Two Mid-Miocene basalt eruptions in Northern Nevada determined co-eval using transitional paleomagnetic directions and 40Ar/39Ar dating
Data Systems Analyst, Scripps Institution of Oceanography
Host: Vic Camp
Wednesday, March 8, 2017
CSL 422 – 1 pm
The first Columbia River Basalt Group (CRBG) eruptions occurred around Steens Mountain in southeastern Oregon and the basaltic eruptive center moved northeast over the next 1-1.5 million years. During the same time interval, a series of calderas erupted in a trend to the southwest. These trends support the idea of a spreading plume head as the source of volcanic activity. I will discuss two Mid-Miocene flow-on-flow basaltic stacks along a third trend to the southeast called the Northern Nevada Rift. The two sections erupted near the end of the main CRBG eruptions at about 15.2 Ma. They are found 135km apart in Northern Nevada. One in the Santa Rosa Range about 120 km from Steens Mountain and the other at Sheep Creek about 250 km from Steens. Both record a reverse-to-normal magnetic polarity transition with similar magnetic directions and the reversal can be identified as the top of the C5Br polarity chron.

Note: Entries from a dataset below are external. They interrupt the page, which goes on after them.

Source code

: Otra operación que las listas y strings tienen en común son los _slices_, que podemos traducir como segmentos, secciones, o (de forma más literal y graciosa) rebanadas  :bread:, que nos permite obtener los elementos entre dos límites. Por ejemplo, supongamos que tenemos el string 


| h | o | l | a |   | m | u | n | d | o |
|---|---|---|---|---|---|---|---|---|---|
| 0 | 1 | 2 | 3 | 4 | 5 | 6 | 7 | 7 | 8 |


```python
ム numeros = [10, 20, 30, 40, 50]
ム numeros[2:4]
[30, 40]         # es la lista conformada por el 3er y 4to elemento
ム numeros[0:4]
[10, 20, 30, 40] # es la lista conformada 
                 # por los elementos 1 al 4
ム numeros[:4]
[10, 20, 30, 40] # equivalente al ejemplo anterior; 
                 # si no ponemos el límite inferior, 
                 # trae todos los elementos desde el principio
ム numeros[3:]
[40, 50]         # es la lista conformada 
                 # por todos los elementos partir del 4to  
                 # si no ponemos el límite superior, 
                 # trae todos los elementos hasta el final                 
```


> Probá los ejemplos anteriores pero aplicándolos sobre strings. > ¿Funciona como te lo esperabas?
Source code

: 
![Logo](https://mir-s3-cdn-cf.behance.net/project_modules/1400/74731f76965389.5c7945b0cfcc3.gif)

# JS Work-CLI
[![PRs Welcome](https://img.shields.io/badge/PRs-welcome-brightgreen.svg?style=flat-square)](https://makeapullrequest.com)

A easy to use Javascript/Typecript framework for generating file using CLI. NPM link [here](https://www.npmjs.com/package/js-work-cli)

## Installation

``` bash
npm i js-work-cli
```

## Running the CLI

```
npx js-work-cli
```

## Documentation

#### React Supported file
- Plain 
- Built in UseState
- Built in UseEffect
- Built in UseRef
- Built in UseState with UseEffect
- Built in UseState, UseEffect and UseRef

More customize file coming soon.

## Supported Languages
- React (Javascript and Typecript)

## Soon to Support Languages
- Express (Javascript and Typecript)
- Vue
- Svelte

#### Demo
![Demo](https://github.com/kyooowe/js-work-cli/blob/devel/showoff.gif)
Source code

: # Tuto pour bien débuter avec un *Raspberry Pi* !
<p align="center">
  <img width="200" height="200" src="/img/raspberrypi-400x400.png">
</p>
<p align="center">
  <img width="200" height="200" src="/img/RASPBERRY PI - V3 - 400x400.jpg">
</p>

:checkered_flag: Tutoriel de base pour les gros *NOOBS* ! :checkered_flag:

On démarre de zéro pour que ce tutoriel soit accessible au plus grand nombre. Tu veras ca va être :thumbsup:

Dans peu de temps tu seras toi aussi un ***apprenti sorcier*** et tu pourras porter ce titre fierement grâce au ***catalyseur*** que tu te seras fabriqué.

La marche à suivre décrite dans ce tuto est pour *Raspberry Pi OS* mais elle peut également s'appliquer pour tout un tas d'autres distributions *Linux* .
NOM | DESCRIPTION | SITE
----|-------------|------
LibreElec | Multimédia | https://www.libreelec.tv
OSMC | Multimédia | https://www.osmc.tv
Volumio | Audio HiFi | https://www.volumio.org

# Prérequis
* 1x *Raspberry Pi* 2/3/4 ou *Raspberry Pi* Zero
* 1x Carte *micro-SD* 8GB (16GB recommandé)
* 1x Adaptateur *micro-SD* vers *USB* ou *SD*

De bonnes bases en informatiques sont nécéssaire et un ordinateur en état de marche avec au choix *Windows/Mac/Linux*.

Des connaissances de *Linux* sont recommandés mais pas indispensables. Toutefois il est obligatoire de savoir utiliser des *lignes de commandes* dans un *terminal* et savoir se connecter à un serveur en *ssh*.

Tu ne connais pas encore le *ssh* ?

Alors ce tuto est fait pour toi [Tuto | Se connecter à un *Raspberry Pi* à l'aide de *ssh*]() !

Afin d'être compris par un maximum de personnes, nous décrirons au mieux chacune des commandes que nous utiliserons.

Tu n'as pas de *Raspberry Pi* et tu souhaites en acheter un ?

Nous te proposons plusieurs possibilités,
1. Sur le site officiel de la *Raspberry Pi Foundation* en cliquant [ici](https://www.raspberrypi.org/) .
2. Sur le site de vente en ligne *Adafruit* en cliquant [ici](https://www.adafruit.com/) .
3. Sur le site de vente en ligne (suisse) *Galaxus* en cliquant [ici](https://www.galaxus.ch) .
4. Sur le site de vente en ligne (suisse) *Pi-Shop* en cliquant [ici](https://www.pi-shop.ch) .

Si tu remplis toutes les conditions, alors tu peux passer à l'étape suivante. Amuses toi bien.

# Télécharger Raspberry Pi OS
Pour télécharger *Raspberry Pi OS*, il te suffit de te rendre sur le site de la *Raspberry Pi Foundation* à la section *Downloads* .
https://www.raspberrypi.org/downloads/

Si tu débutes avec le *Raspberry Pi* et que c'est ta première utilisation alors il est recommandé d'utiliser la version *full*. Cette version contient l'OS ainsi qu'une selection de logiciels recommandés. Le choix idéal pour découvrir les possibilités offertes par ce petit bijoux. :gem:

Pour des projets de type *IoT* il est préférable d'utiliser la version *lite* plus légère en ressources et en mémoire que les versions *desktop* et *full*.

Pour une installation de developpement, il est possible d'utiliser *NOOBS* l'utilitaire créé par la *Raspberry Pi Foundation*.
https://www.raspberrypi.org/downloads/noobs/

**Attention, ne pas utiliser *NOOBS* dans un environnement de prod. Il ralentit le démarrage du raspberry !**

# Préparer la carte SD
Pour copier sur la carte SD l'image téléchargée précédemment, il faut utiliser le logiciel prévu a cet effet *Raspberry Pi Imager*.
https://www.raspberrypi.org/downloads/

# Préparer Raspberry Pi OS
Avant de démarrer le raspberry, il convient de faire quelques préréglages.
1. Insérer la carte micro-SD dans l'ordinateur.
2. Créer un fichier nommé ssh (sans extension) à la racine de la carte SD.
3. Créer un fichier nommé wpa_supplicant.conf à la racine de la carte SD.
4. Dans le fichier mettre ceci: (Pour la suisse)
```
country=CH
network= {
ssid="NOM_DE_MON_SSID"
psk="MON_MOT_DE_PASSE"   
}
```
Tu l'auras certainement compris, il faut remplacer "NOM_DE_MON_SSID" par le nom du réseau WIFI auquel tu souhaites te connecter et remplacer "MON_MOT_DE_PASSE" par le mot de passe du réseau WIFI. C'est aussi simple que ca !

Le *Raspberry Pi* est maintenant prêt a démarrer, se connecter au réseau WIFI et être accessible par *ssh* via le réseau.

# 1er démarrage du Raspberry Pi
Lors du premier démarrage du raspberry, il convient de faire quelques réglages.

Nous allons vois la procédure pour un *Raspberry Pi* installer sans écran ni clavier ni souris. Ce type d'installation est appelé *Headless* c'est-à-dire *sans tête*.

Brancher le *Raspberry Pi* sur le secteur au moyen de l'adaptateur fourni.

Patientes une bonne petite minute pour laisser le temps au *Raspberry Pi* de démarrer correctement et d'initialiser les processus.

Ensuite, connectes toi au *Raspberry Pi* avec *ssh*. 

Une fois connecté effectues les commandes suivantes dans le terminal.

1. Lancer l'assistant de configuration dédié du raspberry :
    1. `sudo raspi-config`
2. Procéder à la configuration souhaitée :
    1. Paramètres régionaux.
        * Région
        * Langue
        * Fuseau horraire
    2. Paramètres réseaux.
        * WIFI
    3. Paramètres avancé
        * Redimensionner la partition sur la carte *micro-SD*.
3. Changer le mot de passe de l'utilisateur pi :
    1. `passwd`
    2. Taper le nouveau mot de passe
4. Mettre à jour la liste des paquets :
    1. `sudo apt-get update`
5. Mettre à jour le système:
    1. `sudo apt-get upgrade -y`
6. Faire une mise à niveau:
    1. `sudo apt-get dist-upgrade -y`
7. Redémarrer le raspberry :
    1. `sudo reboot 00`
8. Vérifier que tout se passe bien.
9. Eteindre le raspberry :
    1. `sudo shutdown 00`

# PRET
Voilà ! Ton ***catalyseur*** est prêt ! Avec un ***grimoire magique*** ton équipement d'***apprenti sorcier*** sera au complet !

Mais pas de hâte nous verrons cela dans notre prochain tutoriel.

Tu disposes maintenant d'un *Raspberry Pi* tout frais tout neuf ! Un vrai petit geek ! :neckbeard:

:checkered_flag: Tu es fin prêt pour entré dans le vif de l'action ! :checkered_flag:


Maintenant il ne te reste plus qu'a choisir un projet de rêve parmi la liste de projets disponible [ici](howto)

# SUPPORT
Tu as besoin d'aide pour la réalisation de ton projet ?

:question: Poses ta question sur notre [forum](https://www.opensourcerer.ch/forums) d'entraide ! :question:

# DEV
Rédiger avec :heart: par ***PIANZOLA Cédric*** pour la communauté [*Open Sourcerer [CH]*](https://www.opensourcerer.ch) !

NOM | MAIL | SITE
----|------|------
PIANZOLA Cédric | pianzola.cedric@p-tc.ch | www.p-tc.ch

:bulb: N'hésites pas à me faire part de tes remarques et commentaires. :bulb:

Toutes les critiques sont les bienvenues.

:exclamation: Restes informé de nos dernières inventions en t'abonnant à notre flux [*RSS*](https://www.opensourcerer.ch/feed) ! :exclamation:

Dr. Nicholas Jarboe is Data Systems Analyst at the Scripps Institution of Oceanography at the University of California, San Diego. His current research interests include: the dynamics of the Earth’s magnetic field during magnetic reversals, the Columbia River Basalt Group evolution and expression, high precision 40Ar/39Ar dating in basalts, and compiling diverse paleomagnetic data sets into searchable data stores. He is a major contributor to the MagIC paleomagnetic database project. He received his PhD from the University of California, Santa Cruz from the Department of Earth and Planetary Science.